Exercise details. If a line in the listing carries the word "date", return a copy of that line.

START Task inputs

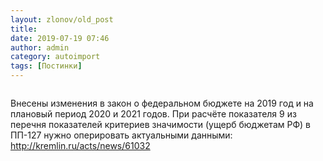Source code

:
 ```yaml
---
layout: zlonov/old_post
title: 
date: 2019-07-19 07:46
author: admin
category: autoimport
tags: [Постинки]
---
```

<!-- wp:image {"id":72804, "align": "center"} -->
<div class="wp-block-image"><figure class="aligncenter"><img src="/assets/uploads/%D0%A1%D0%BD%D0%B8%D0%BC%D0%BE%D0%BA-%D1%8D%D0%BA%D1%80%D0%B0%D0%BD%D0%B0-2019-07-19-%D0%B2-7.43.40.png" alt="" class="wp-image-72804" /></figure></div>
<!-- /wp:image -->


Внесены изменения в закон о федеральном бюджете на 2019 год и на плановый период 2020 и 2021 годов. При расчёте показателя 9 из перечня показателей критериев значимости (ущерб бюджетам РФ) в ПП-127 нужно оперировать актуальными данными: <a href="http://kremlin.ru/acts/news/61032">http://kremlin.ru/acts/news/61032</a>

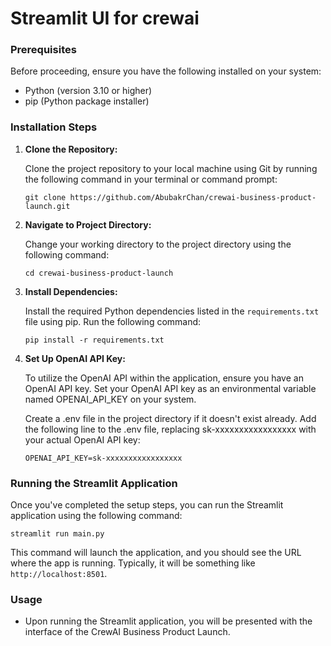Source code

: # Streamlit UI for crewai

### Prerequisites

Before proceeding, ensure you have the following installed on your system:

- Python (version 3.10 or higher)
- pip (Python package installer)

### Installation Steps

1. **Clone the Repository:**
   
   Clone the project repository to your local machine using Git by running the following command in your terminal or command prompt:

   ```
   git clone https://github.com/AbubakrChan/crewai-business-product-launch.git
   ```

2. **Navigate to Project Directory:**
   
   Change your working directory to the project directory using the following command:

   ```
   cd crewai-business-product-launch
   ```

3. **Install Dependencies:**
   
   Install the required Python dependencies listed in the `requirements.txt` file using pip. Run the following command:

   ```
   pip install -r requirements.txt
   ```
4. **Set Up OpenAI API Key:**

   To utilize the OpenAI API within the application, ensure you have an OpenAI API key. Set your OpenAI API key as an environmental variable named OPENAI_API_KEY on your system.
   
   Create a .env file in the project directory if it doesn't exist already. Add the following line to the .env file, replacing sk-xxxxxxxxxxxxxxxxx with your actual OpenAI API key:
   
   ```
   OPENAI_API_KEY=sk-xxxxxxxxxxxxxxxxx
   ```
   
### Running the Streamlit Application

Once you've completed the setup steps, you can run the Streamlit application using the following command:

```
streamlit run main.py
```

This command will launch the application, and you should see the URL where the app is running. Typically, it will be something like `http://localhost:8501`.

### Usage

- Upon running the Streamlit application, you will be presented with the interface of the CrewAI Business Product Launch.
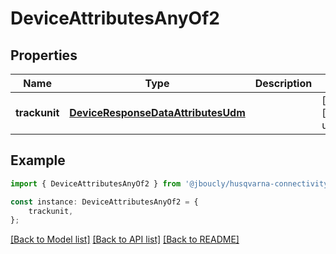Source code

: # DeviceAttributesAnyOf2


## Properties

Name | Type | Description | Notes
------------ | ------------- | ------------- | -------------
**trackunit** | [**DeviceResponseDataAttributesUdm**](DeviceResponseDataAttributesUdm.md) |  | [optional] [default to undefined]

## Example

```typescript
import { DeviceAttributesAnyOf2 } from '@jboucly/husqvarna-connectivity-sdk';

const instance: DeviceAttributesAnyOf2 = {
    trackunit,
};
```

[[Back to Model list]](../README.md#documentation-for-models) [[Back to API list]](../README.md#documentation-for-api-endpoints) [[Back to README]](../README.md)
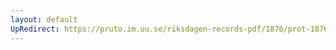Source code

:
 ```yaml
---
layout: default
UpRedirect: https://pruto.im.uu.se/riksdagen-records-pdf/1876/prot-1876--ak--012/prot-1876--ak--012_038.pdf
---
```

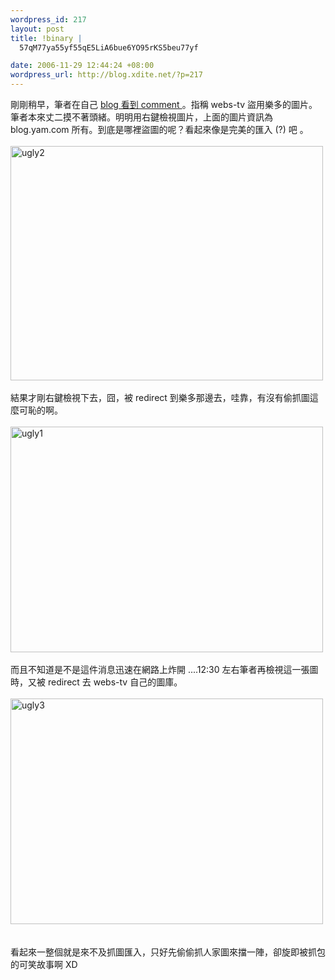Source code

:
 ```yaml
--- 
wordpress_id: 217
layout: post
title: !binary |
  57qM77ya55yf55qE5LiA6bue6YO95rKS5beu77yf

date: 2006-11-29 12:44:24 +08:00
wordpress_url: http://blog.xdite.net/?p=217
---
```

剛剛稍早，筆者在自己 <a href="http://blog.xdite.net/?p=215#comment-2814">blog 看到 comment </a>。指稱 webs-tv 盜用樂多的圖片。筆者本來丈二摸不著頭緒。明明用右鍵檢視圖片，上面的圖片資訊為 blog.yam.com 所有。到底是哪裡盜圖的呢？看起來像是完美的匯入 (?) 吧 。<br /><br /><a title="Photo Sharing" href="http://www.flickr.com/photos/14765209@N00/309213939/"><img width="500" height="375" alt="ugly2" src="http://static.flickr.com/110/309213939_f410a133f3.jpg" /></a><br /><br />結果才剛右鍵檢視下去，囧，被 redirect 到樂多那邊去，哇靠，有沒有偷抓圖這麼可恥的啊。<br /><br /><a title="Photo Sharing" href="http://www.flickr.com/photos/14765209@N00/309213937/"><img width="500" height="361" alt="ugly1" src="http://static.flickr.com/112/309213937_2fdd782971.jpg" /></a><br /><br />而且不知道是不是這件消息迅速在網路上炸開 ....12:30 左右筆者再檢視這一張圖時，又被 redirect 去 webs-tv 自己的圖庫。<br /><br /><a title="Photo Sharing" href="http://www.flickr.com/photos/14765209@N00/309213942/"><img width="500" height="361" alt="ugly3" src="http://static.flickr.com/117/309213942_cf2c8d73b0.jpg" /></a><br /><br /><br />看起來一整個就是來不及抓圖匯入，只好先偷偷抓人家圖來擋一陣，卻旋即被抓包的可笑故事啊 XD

END Task inputs

Written answer.
date: 2019-07-19 07:46
date: 2006-11-29 12:44:24 +08:00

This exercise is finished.